Problem details
Check every line of the data below for the string "nhịp", and copy the ones that hold it.
== Segment start ==
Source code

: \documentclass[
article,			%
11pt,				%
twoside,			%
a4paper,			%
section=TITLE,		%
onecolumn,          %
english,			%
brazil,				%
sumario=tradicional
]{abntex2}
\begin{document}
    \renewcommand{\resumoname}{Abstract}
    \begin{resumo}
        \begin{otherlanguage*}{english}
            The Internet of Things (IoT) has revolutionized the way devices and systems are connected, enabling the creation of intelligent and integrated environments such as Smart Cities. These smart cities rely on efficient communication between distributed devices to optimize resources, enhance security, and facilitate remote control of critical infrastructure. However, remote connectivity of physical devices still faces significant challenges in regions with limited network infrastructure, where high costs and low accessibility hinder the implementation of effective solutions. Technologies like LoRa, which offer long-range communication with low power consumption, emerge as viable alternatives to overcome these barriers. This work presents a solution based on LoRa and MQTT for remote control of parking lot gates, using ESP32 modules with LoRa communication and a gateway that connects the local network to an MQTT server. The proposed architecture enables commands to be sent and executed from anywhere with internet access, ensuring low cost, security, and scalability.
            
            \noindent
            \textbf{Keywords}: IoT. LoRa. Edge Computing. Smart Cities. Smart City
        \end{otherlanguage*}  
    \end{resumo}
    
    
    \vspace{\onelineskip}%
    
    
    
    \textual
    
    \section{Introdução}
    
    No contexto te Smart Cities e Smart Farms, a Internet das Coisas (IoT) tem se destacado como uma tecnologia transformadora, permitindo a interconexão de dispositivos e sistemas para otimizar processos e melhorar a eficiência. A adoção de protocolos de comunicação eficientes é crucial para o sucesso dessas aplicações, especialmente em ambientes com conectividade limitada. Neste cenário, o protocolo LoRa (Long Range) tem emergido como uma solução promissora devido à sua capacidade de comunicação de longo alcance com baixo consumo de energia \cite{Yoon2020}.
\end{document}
== Segment end ==
== Segment start ==
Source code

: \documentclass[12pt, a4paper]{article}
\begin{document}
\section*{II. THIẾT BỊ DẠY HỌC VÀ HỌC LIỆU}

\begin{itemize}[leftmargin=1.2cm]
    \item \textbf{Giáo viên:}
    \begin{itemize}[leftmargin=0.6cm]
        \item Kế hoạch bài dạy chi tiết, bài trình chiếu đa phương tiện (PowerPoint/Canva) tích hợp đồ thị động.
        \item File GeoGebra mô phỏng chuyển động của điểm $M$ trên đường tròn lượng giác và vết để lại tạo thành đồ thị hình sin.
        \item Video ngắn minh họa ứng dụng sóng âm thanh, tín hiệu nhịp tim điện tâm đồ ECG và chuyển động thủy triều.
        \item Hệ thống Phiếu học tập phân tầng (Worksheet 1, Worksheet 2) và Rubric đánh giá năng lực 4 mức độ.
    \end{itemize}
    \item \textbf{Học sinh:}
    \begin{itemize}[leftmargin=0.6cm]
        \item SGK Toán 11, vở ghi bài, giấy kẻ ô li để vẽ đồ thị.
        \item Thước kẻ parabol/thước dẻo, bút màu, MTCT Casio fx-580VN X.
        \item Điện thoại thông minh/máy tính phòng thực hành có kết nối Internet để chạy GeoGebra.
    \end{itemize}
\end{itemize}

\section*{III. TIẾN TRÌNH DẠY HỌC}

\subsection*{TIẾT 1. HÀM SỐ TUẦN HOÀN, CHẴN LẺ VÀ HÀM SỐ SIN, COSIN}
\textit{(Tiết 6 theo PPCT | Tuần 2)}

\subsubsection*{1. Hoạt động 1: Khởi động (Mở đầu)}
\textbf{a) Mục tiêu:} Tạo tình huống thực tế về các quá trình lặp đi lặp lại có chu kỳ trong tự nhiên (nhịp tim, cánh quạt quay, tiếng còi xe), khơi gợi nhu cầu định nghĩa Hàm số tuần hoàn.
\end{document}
== Segment end ==
== Segment start ==
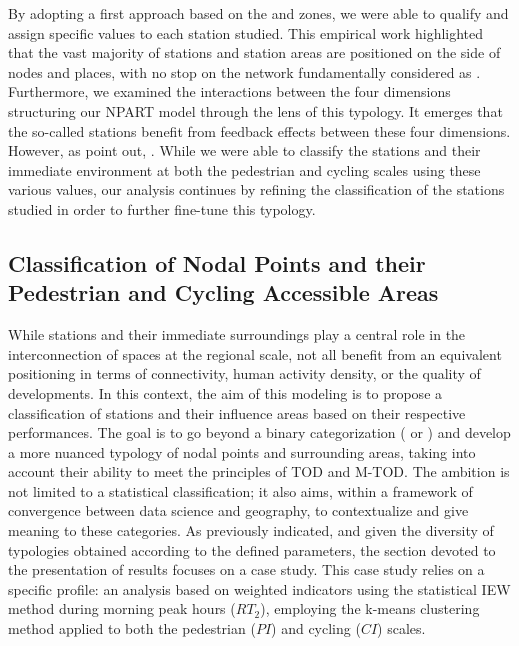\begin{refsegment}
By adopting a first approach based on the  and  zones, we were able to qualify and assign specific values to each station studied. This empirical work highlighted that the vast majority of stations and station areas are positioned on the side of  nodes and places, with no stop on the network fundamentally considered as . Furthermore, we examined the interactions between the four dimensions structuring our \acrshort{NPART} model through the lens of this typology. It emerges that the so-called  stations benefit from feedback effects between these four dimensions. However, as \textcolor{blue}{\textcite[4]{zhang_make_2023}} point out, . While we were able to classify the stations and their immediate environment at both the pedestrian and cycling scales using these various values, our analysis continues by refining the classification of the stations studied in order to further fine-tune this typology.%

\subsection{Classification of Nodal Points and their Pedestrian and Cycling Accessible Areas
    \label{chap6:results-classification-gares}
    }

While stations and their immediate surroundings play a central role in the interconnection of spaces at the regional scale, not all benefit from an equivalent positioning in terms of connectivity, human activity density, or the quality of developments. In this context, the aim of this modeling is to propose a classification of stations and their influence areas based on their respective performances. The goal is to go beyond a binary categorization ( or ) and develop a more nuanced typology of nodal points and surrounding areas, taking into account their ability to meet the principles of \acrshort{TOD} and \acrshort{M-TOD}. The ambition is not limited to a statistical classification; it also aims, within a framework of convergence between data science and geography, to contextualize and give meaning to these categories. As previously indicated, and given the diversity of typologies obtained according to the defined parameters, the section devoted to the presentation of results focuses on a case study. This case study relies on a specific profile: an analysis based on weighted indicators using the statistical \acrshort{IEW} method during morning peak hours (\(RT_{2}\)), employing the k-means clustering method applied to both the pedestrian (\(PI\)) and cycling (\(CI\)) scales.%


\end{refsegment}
== Segment end ==
Result below
        \item Video ngắn minh họa ứng dụng sóng âm thanh, tín hiệu nhịp tim điện tâm đồ ECG và chuyển động thủy triều.
\textbf{a) Mục tiêu:} Tạo tình huống thực tế về các quá trình lặp đi lặp lại có chu kỳ trong tự nhiên (nhịp tim, cánh quạt quay, tiếng còi xe), khơi gợi nhu cầu định nghĩa Hàm số tuần hoàn.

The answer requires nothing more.